Tu t’éloignes tranquillement vers l’horizon.
T’es sur ton p’tit voilier pis t’as un peu peur. T’as d’la misère à respirer, t’essaies mais ça t’essouffle.
Tu sais pas trop comment faire pour que ta barque commence à voguer.
Tu sais pas trop non plus dans quelle direction naviguer.
Tout ç’qui a autour de toi, c’est d’l’eau pis du vide.
Ça t’intimide.
Tu m’dis qu’t’as jamais mis l’pied sur un bateau.
Mais aujourd’hui, tu dois traverser l’océan tout seul.
J’pense que c’est ça qui t’angoisse le plus.
L’inconnu.
Pis avoir à l’affronter avec l’aide de personne.
Le voyage, c’est la partie la plus difficile. Parce que, arrivé à destination, tu vas être bien. Encore mieux qu’ici.
Promis.
Moi j’reste de mon côté d’l’océan. Mes bagages sont encore vides, j’ai pas grand chose à mettre dedans.
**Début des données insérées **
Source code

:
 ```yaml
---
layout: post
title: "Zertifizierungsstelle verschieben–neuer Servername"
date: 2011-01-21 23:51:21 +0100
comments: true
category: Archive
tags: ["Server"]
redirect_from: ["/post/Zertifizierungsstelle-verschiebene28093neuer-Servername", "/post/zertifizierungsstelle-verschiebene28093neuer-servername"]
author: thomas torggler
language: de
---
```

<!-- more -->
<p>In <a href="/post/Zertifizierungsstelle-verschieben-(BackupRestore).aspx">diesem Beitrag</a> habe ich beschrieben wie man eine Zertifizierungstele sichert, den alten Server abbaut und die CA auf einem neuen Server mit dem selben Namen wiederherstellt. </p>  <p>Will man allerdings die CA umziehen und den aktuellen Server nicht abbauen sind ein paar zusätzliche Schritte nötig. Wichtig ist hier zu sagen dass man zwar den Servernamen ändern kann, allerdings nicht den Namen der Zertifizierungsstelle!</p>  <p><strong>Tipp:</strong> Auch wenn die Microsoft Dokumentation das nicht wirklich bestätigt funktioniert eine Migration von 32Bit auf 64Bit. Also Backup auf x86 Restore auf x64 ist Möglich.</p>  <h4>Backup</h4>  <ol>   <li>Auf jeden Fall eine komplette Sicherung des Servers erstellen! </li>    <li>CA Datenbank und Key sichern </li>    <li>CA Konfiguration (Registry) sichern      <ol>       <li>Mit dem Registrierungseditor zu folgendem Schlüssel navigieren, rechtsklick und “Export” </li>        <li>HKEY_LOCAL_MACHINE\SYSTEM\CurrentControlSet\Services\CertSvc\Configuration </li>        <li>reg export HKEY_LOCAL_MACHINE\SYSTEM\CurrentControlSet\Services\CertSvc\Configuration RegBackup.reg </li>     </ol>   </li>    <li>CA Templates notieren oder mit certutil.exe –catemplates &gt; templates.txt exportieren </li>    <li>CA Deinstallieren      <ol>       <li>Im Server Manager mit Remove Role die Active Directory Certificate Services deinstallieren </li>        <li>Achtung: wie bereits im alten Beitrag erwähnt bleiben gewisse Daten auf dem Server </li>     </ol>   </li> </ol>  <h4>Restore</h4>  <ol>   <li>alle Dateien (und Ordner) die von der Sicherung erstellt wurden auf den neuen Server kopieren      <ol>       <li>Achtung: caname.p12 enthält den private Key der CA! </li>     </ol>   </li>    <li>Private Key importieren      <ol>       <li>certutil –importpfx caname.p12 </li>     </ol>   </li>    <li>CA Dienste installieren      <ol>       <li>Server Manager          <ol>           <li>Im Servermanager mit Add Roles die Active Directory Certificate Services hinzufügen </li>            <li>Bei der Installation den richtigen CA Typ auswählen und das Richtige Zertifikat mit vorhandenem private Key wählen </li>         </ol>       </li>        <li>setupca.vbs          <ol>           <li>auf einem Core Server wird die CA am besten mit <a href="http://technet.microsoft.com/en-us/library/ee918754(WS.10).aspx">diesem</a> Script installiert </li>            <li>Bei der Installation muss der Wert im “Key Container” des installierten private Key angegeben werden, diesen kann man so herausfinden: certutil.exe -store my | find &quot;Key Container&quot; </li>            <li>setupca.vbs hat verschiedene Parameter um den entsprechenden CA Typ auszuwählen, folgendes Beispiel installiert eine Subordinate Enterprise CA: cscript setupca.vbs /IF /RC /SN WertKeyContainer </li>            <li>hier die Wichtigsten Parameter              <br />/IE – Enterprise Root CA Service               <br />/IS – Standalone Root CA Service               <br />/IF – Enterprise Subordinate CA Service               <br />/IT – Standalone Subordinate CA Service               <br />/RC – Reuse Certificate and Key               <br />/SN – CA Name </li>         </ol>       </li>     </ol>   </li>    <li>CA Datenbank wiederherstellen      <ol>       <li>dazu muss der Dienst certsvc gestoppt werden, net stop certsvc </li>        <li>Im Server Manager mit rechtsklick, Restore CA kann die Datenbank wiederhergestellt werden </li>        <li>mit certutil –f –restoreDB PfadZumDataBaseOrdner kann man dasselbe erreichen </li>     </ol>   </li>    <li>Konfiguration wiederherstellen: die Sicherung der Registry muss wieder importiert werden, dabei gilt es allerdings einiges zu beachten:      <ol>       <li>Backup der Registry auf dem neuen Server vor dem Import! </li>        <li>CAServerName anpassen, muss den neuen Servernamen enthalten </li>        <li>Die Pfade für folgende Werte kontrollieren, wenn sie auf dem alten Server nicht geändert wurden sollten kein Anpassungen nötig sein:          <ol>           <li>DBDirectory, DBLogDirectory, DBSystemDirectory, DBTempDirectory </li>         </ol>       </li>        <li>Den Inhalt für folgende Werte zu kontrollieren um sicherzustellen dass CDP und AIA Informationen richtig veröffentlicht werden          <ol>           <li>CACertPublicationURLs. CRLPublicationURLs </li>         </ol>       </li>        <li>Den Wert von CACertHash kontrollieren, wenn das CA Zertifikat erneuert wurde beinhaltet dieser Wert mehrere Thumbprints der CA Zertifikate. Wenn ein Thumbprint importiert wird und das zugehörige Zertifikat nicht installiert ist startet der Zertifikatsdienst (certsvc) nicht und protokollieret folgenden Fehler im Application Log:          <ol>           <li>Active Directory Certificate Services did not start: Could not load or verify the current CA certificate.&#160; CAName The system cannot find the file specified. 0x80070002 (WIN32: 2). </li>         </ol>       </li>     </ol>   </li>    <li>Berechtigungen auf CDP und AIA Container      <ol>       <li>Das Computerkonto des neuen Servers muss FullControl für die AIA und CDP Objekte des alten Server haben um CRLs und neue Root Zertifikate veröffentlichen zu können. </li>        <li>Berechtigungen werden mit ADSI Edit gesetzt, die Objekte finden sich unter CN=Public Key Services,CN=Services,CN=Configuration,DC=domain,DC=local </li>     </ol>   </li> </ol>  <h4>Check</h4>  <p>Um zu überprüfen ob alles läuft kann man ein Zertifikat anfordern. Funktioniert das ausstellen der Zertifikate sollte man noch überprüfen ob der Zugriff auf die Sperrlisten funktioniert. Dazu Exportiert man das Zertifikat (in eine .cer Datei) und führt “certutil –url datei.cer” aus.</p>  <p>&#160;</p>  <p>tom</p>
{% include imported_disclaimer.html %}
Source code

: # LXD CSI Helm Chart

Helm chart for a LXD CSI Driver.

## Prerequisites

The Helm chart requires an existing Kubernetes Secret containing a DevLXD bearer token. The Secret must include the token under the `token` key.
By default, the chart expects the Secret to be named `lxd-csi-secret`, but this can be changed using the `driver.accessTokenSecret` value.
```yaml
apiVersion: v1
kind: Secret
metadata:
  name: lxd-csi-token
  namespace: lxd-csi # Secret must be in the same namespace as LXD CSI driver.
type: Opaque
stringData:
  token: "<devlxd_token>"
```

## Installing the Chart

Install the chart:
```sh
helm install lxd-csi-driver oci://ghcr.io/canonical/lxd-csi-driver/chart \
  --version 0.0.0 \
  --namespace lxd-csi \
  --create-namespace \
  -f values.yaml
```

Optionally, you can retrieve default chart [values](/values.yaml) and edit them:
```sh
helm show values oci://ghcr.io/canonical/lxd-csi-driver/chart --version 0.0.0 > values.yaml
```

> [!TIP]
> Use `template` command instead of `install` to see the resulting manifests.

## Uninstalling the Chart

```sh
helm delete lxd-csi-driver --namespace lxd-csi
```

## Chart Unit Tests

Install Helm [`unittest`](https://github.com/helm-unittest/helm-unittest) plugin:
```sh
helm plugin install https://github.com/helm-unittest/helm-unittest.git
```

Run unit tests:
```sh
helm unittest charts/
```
Toi, tes valises sont pleines.
Pleines d’histoires et de souvenirs.
Tellement pleines que ton vécu déborde même un peu.
Ça m’fait d’la peine de t’voir partir, mais j’me dis qu’au moins on va s’revoir.
C’est juste qu’y’est temps qu’tu racontes tes histoires à ceux qui t’attendent de l’autre côté d’l’horizon. À ceux qui ont pas eu la chance d’les vivre avec toi, mais qui brûlent d’envie d’les entendre.
Ici, on les aime, tes histoires, mais on les connaît pas mal par cœur.
Y’est temps qu’tu t’bâtisses d’autres souvenirs.
Sans moi.
Sans nous.
Tu m’les raconteras quand mes propres bagages seront remplis.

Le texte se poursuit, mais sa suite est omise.